A despedida do guerreiro do bem

 

Estava satisfeito com os seus feitos, consigo mesmo, agradecido a todos que o ajudaram ao longo das jornadas. Agradecido ao Senhor Altíssimo e a todas as suas criaturas.

Havia adiado por demais a hora da partida, mas agora não dava mais. Mandou chamar todos os seus filhos e filhas espalhados pelas longas planícies e altíssimos montes.

Os seus cabelos não eram todos brancos, alguns insistiam em se manterem na cor do nascimento. Todavia, todos portavam as marcas do tempo.

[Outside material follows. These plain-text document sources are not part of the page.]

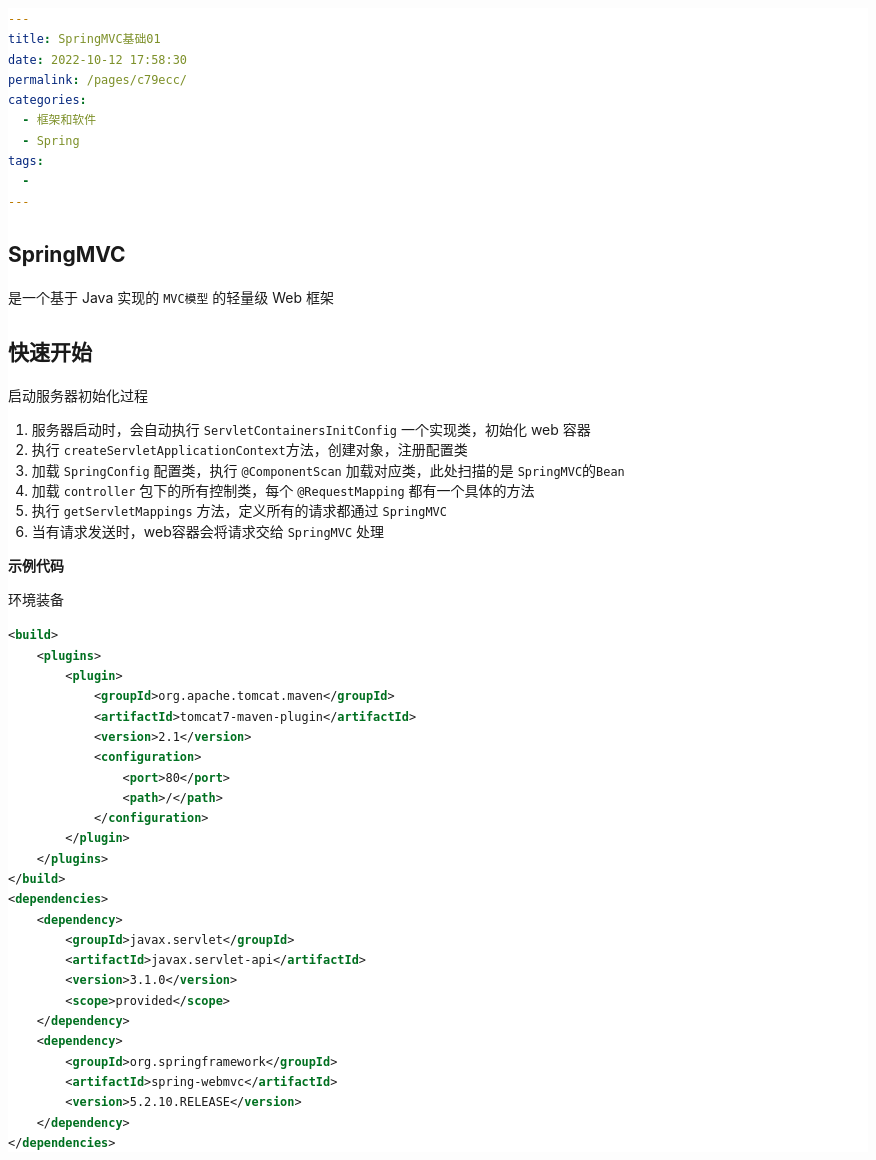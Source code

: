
 ```yaml
---
title: SpringMVC基础01
date: 2022-10-12 17:58:30
permalink: /pages/c79ecc/
categories:
  - 框架和软件
  - Spring
tags:
  - 
---
```

## SpringMVC

是一个基于 Java 实现的 `MVC模型` 的轻量级 Web 框架

## 快速开始

启动服务器初始化过程

1. 服务器启动时，会自动执行 `ServletContainersInitConfig` 一个实现类，初始化 web 容器
2. 执行 `createServletApplicationContext`方法，创建对象，注册配置类
3. 加载 `SpringConfig` 配置类，执行 `@ComponentScan` 加载对应类，此处扫描的是 `SpringMVC`的`Bean`
4. 加载 `controller` 包下的所有控制类，每个 `@RequestMapping` 都有一个具体的方法
5. 执行 `getServletMappings` 方法，定义所有的请求都通过 `SpringMVC`
6. 当有请求发送时，web容器会将请求交给 `SpringMVC` 处理

**示例代码**

环境装备

```xml
<build>
    <plugins>
        <plugin>
            <groupId>org.apache.tomcat.maven</groupId>
            <artifactId>tomcat7-maven-plugin</artifactId>
            <version>2.1</version>
            <configuration>
                <port>80</port>
                <path>/</path>
            </configuration>
        </plugin>
    </plugins>
</build>
<dependencies>
    <dependency>
        <groupId>javax.servlet</groupId>
        <artifactId>javax.servlet-api</artifactId>
        <version>3.1.0</version>
        <scope>provided</scope>
    </dependency>
    <dependency>
        <groupId>org.springframework</groupId>
        <artifactId>spring-webmvc</artifactId>
        <version>5.2.10.RELEASE</version>
    </dependency>
</dependencies>
```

Suas mãos eram garras, mas agora impróprias à guerra. Não haveriam mais como participar de qualquer outra guerra, com o mesmo vigor das tantas e tantas vencidas e perdidas.

Não tinha só histórias de vitórias a serem contadas. Aliás, gostava mais de relembrar as perdidas. Foram com elas que aprendera mais. As vencidas, curtia em silêncio.

Pernas que gostavam de correrem nuas ao sabor do vento, não mais se alegravam com o convite. Preferiam a quietude do nada fazer. Juntinhas se aquecendo mutuamente.

O olhar mantinha a vivacidade, mas não escondia a tristeza de não ter visto tudo que precisava ver. Sempre achou que precisava ver mais do que tinha já visto.  Faltara-lhe a atenção à luz dos relâmpagos.

Os ouvidos possuíam igual tristeza. Queriam ter audição mais do que possuíram. Ter mais escuta para o que o outro tentara transmitir. Faltara-lhe a atenção ao som dos trovões. 

Chamou os filhos e assim falou: Não chorem pela minha partida, pois só vou na hora que me for permitido. Se desejarem chorar, façam por vocês mesmos. Curtam o luto pelo que perderam e depois vivam a vida como se nada tivessem perdido.

Chamou a bem amada e lhe falou com a ternura de sempre: Para onde eu vou não estarei lhe esperando, mas não se magoe por isso. Sua vida é aqui e não lá. Viva plenamente no lugar em que  você está e não a onde pensa que deveria. Amo sua presença, seu olhar, seu carinho infinito, sua paciência para comigo. Mas, nada disso justifica a renúncia ao que a vida de bom e belo irá lhe oferecer daqui para frente.

Beijou-a como sempre o fazia e não mais disse uma única palavra.

 

Moral da História: Faça da sua vida um ato de libertação. Nada faça esperando recompensas ou reconhecimentos. Cumpra com a missão que escolheu realizar e parta sem deixar prisões aos que ficam. 

* Hiran de Melo
Melquisedec, ao Vale do Mirante, nos dias vinte dias do mês de outubro do ano 2014 da Luz do Cristo.